Each line holding the string "developer" is to be copied from the data.

#####

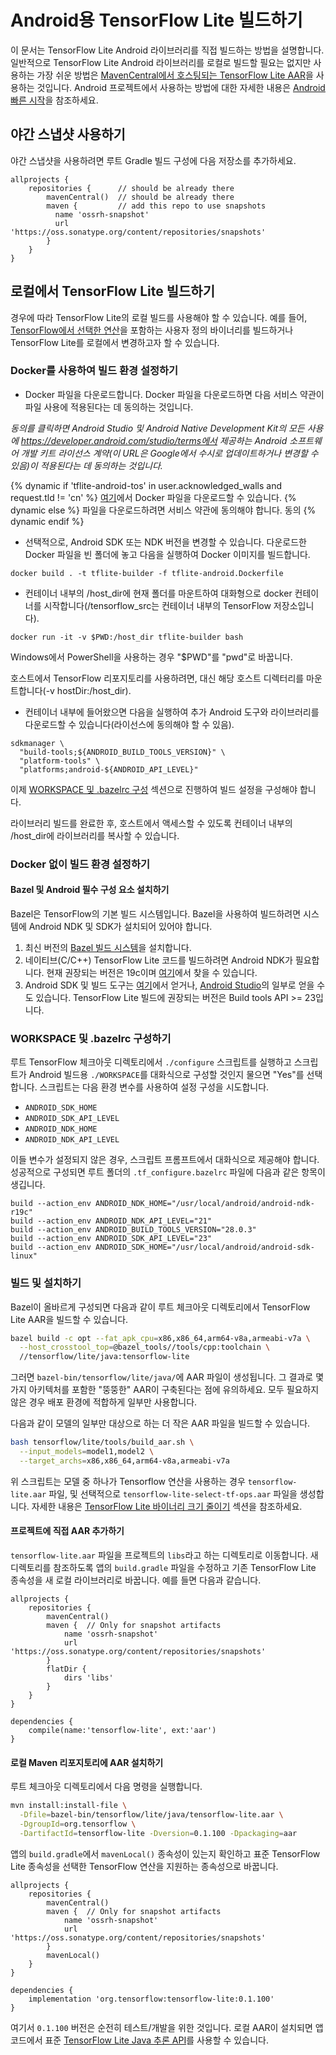 # Android용 TensorFlow Lite 빌드하기

이 문서는 TensorFlow Lite Android 라이브러리를 직접 빌드하는 방법을 설명합니다. 일반적으로 TensorFlow Lite Android 라이브러리를 로컬로 빌드할 필요는 없지만 사용하는 가장 쉬운 방법은 [MavenCentral에서 호스팅되는 TensorFlow Lite AAR](https://search.maven.org/artifact/org.tensorflow/tensorflow-lite)을 사용하는 것입니다. Android 프로젝트에서 사용하는 방법에 대한 자세한 내용은 [Android 빠른 시작](../guide/android.md)을 참조하세요.

## 야간 스냅샷 사용하기

야간 스냅샷을 사용하려면 루트 Gradle 빌드 구성에 다음 저장소를 추가하세요.

```build
allprojects {
    repositories {      // should be already there
        mavenCentral()  // should be already there
        maven {         // add this repo to use snapshots
          name 'ossrh-snapshot'
          url 'https://oss.sonatype.org/content/repositories/snapshots'
        }
    }
}
```

## 로컬에서 TensorFlow Lite 빌드하기

경우에 따라 TensorFlow Lite의 로컬 빌드를 사용해야 할 수 있습니다. 예를 들어, [TensorFlow에서 선택한 연산](https://www.tensorflow.org/lite/guide/ops_select)을 포함하는 사용자 정의 바이너리를 빌드하거나 TensorFlow Lite를 로컬에서 변경하고자 할 수 있습니다.

### Docker를 사용하여 빌드 환경 설정하기

- Docker 파일을 다운로드합니다. Docker 파일을 다운로드하면 다음 서비스 약관이 파일 사용에 적용된다는 데 동의하는 것입니다.

*동의를 클릭하면 Android Studio 및 Android Native Development Kit의 모든 사용에 https://developer.android.com/studio/terms에서 제공하는 Android 소프트웨어 개발 키트 라이선스 계약(이 URL은 Google에서 수시로 업데이트하거나 변경할 수 있음)이 적용된다는 데 동의하는 것입니다.*

<!-- mdformat off(devsite fails if there are line-breaks in templates) -->

{% dynamic if 'tflite-android-tos' in user.acknowledged_walls and request.tld != 'cn' %} <a href="https://raw.githubusercontent.com/tensorflow/tensorflow/master/tensorflow/tools/dockerfiles/tflite-android.Dockerfile">여기</a>에서 Docker 파일을 다운로드할 수 있습니다. {% dynamic else %} 파일을 다운로드하려면 서비스 약관에 동의해야 합니다. <a class="button button-blue devsite-acknowledgement-link" data-globally-unique-wall-id="tflite-android-tos">동의</a> {% dynamic endif %}

<!-- mdformat on -->

- 선택적으로, Android SDK 또는 NDK 버전을 변경할 수 있습니다. 다운로드한 Docker 파일을 빈 폴더에 놓고 다음을 실행하여 Docker 이미지를 빌드합니다.

```shell
docker build . -t tflite-builder -f tflite-android.Dockerfile
```

- 컨테이너 내부의 /host_dir에 현재 폴더를 마운트하여 대화형으로 docker 컨테이너를 시작합니다(/tensorflow_src는 컨테이너 내부의 TensorFlow 저장소입니다).

```shell
docker run -it -v $PWD:/host_dir tflite-builder bash
```

Windows에서 PowerShell을 사용하는 경우 "$PWD"를 "pwd"로 바꿉니다.

호스트에서 TensorFlow 리포지토리를 사용하려면, 대신 해당 호스트 디렉터리를 마운트합니다(-v hostDir:/host_dir).

- 컨테이너 내부에 들어왔으면 다음을 실행하여 추가 Android 도구와 라이브러리를 다운로드할 수 있습니다(라이선스에 동의해야 할 수 있음).

```shell
sdkmanager \
  "build-tools;${ANDROID_BUILD_TOOLS_VERSION}" \
  "platform-tools" \
  "platforms;android-${ANDROID_API_LEVEL}"
```

이제 [WORKSPACE 및 .bazelrc 구성](#configure_workspace_and_bazelrc) 섹션으로 진행하여 빌드 설정을 구성해야 합니다.

라이브러리 빌드를 완료한 후, 호스트에서 액세스할 수 있도록 컨테이너 내부의 /host_dir에 라이브러리를 복사할 수 있습니다.

### Docker 없이 빌드 환경 설정하기

#### Bazel 및 Android 필수 구성 요소 설치하기

Bazel은 TensorFlow의 기본 빌드 시스템입니다. Bazel을 사용하여 빌드하려면 시스템에 Android NDK 및 SDK가 설치되어 있어야 합니다.

1. 최신 버전의 [Bazel 빌드 시스템](https://bazel.build/versions/master/docs/install.html)을 설치합니다.
2. 네이티브(C/C++) TensorFlow Lite 코드를 빌드하려면 Android NDK가 필요합니다. 현재 권장되는 버전은 19c이며 [여기](https://developer.android.com/ndk/downloads/older_releases.html#ndk-19c-downloads)에서 찾을 수 있습니다.
3. Android SDK 및 빌드 도구는 [여기](https://developer.android.com/tools/revisions/build-tools.html)에서 얻거나, [Android Studio](https://developer.android.com/studio/index.html)의 일부로 얻을 수도 있습니다. TensorFlow Lite 빌드에 권장되는 버전은 Build tools API &gt;= 23입니다.

### WORKSPACE 및 .bazelrc 구성하기

루트 TensorFlow 체크아웃 디렉토리에서 `./configure` 스크립트를 실행하고 스크립트가 Android 빌드용 `./WORKSPACE`를 대화식으로 구성할 것인지 물으면 "Yes"를 선택합니다. 스크립트는 다음 환경 변수를 사용하여 설정 구성을 시도합니다.

- `ANDROID_SDK_HOME`
- `ANDROID_SDK_API_LEVEL`
- `ANDROID_NDK_HOME`
- `ANDROID_NDK_API_LEVEL`

이들 변수가 설정되지 않은 경우, 스크립트 프롬프트에서 대화식으로 제공해야 합니다. 성공적으로 구성되면 루트 폴더의 `.tf_configure.bazelrc` 파일에 다음과 같은 항목이 생깁니다.

```shell
build --action_env ANDROID_NDK_HOME="/usr/local/android/android-ndk-r19c"
build --action_env ANDROID_NDK_API_LEVEL="21"
build --action_env ANDROID_BUILD_TOOLS_VERSION="28.0.3"
build --action_env ANDROID_SDK_API_LEVEL="23"
build --action_env ANDROID_SDK_HOME="/usr/local/android/android-sdk-linux"
```

### 빌드 및 설치하기

Bazel이 올바르게 구성되면 다음과 같이 루트 체크아웃 디렉토리에서 TensorFlow Lite AAR을 빌드할 수 있습니다.

```sh
bazel build -c opt --fat_apk_cpu=x86,x86_64,arm64-v8a,armeabi-v7a \
  --host_crosstool_top=@bazel_tools//tools/cpp:toolchain \
  //tensorflow/lite/java:tensorflow-lite
```

그러면 `bazel-bin/tensorflow/lite/java/`에 AAR 파일이 생성됩니다. 그 결과로 몇 가지 아키텍처를 포함한 "뚱뚱한" AAR이 구축된다는 점에 유의하세요. 모두 필요하지 않은 경우 배포 환경에 적합하게 일부만 사용합니다.

다음과 같이 모델의 일부만 대상으로 하는 더 작은 AAR 파일을 빌드할 수 있습니다.

```sh
bash tensorflow/lite/tools/build_aar.sh \
  --input_models=model1,model2 \
  --target_archs=x86,x86_64,arm64-v8a,armeabi-v7a
```

위 스크립트는 모델 중 하나가 Tensorflow 연산을 사용하는 경우 `tensorflow-lite.aar` 파일, 및 선택적으로 `tensorflow-lite-select-tf-ops.aar` 파일을 생성합니다. 자세한 내용은 [TensorFlow Lite 바이너리 크기 줄이기](../guide/reduce_binary_size.md) 섹션을 참조하세요.

#### 프로젝트에 직접 AAR 추가하기

`tensorflow-lite.aar` 파일을 프로젝트의 `libs`라고 하는 디렉토리로 이동합니다. 새 디렉토리를 참조하도록 앱의 `build.gradle` 파일을 수정하고 기존 TensorFlow Lite 종속성을 새 로컬 라이브러리로 바꿉니다. 예를 들면 다음과 같습니다.

```
allprojects {
    repositories {
        mavenCentral()
        maven {  // Only for snapshot artifacts
            name 'ossrh-snapshot'
            url 'https://oss.sonatype.org/content/repositories/snapshots'
        }
        flatDir {
            dirs 'libs'
        }
    }
}

dependencies {
    compile(name:'tensorflow-lite', ext:'aar')
}
```

#### 로컬 Maven 리포지토리에 AAR 설치하기

루트 체크아웃 디렉토리에서 다음 명령을 실행합니다.

```sh
mvn install:install-file \
  -Dfile=bazel-bin/tensorflow/lite/java/tensorflow-lite.aar \
  -DgroupId=org.tensorflow \
  -DartifactId=tensorflow-lite -Dversion=0.1.100 -Dpackaging=aar
```

앱의 `build.gradle`에서 `mavenLocal()` 종속성이 있는지 확인하고 표준 TensorFlow Lite 종속성을 선택한 TensorFlow 연산을 지원하는 종속성으로 바꿉니다.

```
allprojects {
    repositories {
        mavenCentral()
        maven {  // Only for snapshot artifacts
            name 'ossrh-snapshot'
            url 'https://oss.sonatype.org/content/repositories/snapshots'
        }
        mavenLocal()
    }
}

dependencies {
    implementation 'org.tensorflow:tensorflow-lite:0.1.100'
}
```

여기서 `0.1.100` 버전은 순전히 테스트/개발을 위한 것입니다. 로컬 AAR이 설치되면 앱 코드에서 표준 [TensorFlow Lite Java 추론 API](../guide/inference.md)를 사용할 수 있습니다.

#####

Response for this exercise:
*동의를 클릭하면 Android Studio 및 Android Native Development Kit의 모든 사용에 https://developer.android.com/studio/terms에서 제공하는 Android 소프트웨어 개발 키트 라이선스 계약(이 URL은 Google에서 수시로 업데이트하거나 변경할 수 있음)이 적용된다는 데 동의하는 것입니다.*
2. 네이티브(C/C++) TensorFlow Lite 코드를 빌드하려면 Android NDK가 필요합니다. 현재 권장되는 버전은 19c이며 [여기](https://developer.android.com/ndk/downloads/older_releases.html#ndk-19c-downloads)에서 찾을 수 있습니다.
3. Android SDK 및 빌드 도구는 [여기](https://developer.android.com/tools/revisions/build-tools.html)에서 얻거나, [Android Studio](https://developer.android.com/studio/index.html)의 일부로 얻을 수도 있습니다. TensorFlow Lite 빌드에 권장되는 버전은 Build tools API &gt;= 23입니다.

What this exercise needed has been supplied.